Monday, January 7, 2013

Weatherall, The Physics of Wall Street

James Owen Weatherall’s The Physics of Wall Street: A Brief History of Predicting the Unpredictable (Houghton Mifflin Harcourt, 2013) is an engrossing book. Even though I was familiar with many of the stories the author recounts, at no point was I tempted to skip a page. Coming from me, that’s high praise indeed.

In the first chapter Weatherall takes the reader on a journey from sixteenth- and seventeenth-century attempts at a systematic theory of probability (Cardano, de Méré, Pascal, and Fermat) through Bachelier’s 1900 dissertation, A Theory of Speculation. Bachelier is credited with having come up with the random walk model/efficient market hypothesis. Like many quants, he was ahead of his time. “In a just world, Bachelier would be to finance what Newton is to physics. But Bachelier’s life was a shambles, in large part because academia couldn’t countenance so original a thinker.” (p. 27)

It wasn’t until Maury Osborne’s 1959 paper entitled “Brownian Motion in the Stock Market,” similar in both topic (predicting stock prices) and solution to Bachelier’s thesis, that people began to understand that physics could make a substantial contribution to finance. By then, as Osborne said, “Physicists essentially could do no wrong.” (p. 28) Scientists were in demand in industry, research facilities, and government. Pre-The Graduate, think nylon and the Manhattan Project.

Osborne found that stock prices don’t follow a normal distribution as Bachelier had suggested; rather, the rate of return on a stock (the “average percentage by which the price changes each instant”) is normally distributed. “Since price and rate of return are related by a logarithm, Osborne’s model implies that prices should be log-normally distributed.”


The plots “show what these two distributions look like at some time in the future, for a stock whose price is $10 now. Plot (a) is an example of a normal distribution over rates of return, and plot (b) is the associated log-normal distribution for the prices, given those probabilities for rates of return.” (p. 37)

Osborne later modified his Brownian motion model, which had assumed that prices are equally likely to move up or down. “Osborne showed that if a stock went up a little bit, its next motion was much more likely to be a move back down than another move up.
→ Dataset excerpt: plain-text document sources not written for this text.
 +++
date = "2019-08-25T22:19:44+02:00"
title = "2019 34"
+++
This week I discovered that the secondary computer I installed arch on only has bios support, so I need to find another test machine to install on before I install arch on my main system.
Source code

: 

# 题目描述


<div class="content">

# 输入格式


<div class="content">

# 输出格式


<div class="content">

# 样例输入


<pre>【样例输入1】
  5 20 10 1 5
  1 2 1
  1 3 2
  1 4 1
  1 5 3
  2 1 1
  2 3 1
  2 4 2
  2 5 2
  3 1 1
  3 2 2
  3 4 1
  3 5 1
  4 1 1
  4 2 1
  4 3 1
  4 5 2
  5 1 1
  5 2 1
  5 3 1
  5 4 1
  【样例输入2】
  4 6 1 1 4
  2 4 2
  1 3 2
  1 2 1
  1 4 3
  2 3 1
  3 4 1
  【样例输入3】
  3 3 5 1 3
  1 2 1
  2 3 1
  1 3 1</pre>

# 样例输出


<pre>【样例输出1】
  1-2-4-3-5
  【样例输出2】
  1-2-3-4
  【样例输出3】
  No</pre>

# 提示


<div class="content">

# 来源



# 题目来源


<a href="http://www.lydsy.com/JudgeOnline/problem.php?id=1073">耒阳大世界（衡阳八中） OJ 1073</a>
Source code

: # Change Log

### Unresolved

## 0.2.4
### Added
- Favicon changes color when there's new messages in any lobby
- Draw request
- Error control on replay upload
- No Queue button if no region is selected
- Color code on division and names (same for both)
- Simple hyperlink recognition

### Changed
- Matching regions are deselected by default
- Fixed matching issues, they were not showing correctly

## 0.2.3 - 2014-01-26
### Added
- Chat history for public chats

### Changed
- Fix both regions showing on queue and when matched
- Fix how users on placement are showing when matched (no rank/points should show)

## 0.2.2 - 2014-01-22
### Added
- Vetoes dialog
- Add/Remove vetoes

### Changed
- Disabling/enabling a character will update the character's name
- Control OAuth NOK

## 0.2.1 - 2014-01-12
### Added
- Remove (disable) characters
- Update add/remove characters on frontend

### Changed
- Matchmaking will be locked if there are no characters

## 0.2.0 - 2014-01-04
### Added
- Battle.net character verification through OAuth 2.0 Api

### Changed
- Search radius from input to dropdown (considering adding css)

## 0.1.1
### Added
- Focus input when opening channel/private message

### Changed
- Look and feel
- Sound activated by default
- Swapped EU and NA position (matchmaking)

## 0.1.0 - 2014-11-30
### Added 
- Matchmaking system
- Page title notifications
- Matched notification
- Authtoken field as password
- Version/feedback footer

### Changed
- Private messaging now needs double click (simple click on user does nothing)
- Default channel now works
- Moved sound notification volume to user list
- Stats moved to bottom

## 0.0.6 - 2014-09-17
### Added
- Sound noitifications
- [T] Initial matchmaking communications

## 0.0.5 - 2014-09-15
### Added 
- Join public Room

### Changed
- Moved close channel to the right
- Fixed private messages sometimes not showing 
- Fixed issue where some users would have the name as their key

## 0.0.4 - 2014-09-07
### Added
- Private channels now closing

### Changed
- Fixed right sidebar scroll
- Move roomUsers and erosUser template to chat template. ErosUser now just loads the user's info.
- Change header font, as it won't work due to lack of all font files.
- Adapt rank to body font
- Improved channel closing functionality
Likewise, if a stock went down, it was much more likely to go up in value in its next change. That is, from moment to moment the market is much more likely to reverse itself than to continue on a trend. But there was another side to this coin. If a stock moved in the same direction twice, it was much more likely to continue in that direction than if it had moved in a given direction only once. Osborne argued that the infrastructure of the trading floor was responsible for this kind of non-randomness, and Osborne went on to suggest a model for how prices change that took this kind of behavior into account.” (p. 46)

Osborne’s methodology (though not his model), Weatherall maintains, is worth emulating. First, you study the data and “make simplifying assumptions to derive simple models.” Then “you check carefully to find places where your simplifying assumptions break down and try to figure out, again by focusing on the data, how these failures of your assumptions produce problems for the model’s predictions. … For instance, Osborne showed that price changes aren’t independent. This is especially true during market crashes, when a series of downward ticks makes it very likely that prices will continue to fall. When this kind of herding effect is present, even Osborne’s extended Brownian motion model is going to be an unreliable guide.” (p. 47)

These few paragraphs are just a taste of what’s in The Physics of Wall Street. We meet Benoît Mandelbrot, Ed Thorp, Fischer Black, James Doyne Farmer and Norman Packard of the Prediction Company, Didier Sornette, and finally Pia Malaney and Eric Weinstein.

Weatherall defends quants and argues, with Weinstein and Malaney, that there are ways to make economic and financial models better by using “more powerful mathematics to avoid having to make strong assumptions about people and markets.” (p. 211) Whether you agree with him or not, he makes a thoroughly enjoyable and beautifully teased out case.